Energy products are varied and have many end uses. Crude oil, for example, can be used to make gasoline or as a raw material in the manufacturing of plastics. Natural gas can be used for heating applications as well as a feedstock for plastics, chemicals and other applications.
Since energy products can be refined products like gasoline, which is directly consumed, or raw inputs like crude oil, which can be made in to other products, the fundamental trader will need to consider the factors that influence supply and demand for the raw material, as well as supply and demand for any secondary products. Traders who trade crude oil will look at all the sources of demand both foreign and domestic not just the demand for gasoline.
Supply and Demand
Energy products, specifically, are very sensitive to changes in supply and demand.

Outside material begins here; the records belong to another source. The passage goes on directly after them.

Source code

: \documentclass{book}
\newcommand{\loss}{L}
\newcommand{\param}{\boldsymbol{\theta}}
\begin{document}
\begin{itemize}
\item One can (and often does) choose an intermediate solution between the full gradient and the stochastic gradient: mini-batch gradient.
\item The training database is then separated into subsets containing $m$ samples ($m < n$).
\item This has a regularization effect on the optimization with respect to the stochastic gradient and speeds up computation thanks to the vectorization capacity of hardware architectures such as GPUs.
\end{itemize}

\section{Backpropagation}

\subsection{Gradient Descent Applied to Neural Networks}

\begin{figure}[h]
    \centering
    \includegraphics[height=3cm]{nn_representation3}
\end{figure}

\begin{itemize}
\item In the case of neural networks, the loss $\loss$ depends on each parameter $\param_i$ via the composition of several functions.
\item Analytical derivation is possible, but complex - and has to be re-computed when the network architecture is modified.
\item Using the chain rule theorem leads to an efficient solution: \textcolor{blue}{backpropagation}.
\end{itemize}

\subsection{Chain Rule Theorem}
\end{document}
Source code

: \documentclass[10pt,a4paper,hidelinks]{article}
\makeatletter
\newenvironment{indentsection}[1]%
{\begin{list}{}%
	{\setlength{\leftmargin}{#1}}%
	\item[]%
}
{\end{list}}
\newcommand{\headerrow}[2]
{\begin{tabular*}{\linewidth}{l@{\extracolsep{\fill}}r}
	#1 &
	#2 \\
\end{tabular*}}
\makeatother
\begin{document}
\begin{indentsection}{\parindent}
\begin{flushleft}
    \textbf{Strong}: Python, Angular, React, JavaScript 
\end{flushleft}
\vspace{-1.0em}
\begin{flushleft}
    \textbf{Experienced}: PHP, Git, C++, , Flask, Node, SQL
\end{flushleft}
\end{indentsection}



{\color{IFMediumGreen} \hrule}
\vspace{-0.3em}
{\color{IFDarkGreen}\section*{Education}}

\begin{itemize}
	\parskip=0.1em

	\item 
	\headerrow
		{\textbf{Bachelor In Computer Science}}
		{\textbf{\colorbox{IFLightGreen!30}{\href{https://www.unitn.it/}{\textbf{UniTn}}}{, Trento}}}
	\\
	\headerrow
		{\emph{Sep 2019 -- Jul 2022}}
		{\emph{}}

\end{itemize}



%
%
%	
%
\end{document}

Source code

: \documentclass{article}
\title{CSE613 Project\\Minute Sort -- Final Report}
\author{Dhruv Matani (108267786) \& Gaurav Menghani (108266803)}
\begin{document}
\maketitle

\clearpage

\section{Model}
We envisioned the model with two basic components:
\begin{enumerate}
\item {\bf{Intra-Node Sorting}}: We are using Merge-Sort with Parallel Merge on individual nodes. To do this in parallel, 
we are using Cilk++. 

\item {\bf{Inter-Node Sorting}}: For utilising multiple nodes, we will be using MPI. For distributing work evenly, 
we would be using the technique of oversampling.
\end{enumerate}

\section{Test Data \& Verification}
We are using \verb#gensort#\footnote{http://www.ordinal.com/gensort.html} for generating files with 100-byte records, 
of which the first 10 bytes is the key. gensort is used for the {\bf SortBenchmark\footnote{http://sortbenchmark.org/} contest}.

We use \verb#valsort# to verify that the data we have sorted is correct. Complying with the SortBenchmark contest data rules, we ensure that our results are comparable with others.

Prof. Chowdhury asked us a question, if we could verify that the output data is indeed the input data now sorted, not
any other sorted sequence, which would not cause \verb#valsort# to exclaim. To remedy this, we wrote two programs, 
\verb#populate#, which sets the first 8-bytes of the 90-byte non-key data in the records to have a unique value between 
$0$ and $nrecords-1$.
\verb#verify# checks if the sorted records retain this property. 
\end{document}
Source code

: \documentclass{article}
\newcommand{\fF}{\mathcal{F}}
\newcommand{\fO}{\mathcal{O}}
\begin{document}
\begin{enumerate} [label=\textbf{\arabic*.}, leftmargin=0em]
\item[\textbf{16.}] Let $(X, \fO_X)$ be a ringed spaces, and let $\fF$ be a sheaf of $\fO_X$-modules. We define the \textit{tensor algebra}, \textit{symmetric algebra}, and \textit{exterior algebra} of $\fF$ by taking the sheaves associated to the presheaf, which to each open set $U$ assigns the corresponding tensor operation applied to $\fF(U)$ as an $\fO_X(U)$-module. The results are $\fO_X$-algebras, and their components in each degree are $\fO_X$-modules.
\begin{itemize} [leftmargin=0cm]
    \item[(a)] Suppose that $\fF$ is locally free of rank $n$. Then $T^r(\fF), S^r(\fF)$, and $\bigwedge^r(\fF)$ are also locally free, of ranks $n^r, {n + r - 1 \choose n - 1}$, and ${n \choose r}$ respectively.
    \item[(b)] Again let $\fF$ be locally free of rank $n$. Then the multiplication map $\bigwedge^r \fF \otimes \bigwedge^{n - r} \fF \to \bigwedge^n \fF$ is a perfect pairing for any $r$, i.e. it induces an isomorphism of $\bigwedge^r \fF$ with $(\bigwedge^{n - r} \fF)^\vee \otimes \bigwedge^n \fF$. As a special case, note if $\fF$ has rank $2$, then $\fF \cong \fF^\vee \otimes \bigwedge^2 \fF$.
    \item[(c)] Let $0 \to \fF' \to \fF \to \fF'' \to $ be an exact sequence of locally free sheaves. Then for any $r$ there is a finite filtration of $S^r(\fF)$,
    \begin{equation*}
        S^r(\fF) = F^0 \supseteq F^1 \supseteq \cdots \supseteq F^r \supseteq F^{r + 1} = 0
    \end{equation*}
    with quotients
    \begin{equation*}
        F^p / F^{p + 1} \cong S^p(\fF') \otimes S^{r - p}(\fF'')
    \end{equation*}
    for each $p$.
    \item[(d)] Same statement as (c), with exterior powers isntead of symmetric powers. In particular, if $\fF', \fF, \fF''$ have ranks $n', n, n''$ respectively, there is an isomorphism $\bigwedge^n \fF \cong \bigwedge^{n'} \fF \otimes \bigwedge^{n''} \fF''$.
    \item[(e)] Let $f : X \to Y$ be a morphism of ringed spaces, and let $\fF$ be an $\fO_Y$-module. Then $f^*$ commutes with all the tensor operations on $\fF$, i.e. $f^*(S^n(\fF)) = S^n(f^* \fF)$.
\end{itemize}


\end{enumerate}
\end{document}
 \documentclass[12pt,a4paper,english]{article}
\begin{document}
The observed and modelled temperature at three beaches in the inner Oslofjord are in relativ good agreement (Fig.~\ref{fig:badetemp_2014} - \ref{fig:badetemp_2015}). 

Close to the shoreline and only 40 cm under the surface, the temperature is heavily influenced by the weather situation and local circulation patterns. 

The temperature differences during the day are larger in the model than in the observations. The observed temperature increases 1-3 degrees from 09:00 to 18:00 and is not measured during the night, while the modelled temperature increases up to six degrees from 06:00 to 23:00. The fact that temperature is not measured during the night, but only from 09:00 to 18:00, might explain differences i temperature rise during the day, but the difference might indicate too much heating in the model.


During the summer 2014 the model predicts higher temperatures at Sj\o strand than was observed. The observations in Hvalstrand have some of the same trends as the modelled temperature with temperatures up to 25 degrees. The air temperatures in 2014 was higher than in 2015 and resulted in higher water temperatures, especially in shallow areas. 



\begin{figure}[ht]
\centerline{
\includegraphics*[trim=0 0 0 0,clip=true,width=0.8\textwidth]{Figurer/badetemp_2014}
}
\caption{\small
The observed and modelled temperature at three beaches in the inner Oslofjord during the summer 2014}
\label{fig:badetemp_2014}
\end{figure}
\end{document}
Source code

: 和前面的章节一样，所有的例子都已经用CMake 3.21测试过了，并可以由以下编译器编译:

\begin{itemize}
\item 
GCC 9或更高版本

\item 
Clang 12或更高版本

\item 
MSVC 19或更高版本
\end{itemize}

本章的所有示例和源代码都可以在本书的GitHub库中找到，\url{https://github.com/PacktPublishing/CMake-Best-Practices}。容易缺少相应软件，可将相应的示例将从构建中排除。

Small changes in either can have a noticeable effect on the price of the energy futures contract. Traders will pay attention to data releases concerning the supply and demand of the energy products they are interested in. For example, a crude oil trader will watch the weekly inventory reports to remain updated on the current build or drawdown details of crude oil and build a case of where they believe the price of crude oil will move next.
Another example is if crude oil inventories increase the price of crude 2% one week and decrease it by the same amount the next week, traders will make sure they are aware of the potential for large moves in the price of the futures contract and trade accordingly to limit their risk.
The main drivers of the price of energy products are user demand, inventory build and drawdown cycles (the supply cycle), and seasonality.
Demand is increased by economic growth along with consumer and industrial demand. If the economy is growing, then energy demands will be higher from both consumers and industry.
Some of the factors that create increased demand when economies are growing are: increased demand from automobiles and trucks, increased power consumption requiring increased energy demands, more heat requirements for homes and buildings and more requirements for energy products that are used as inputs in manufacturing.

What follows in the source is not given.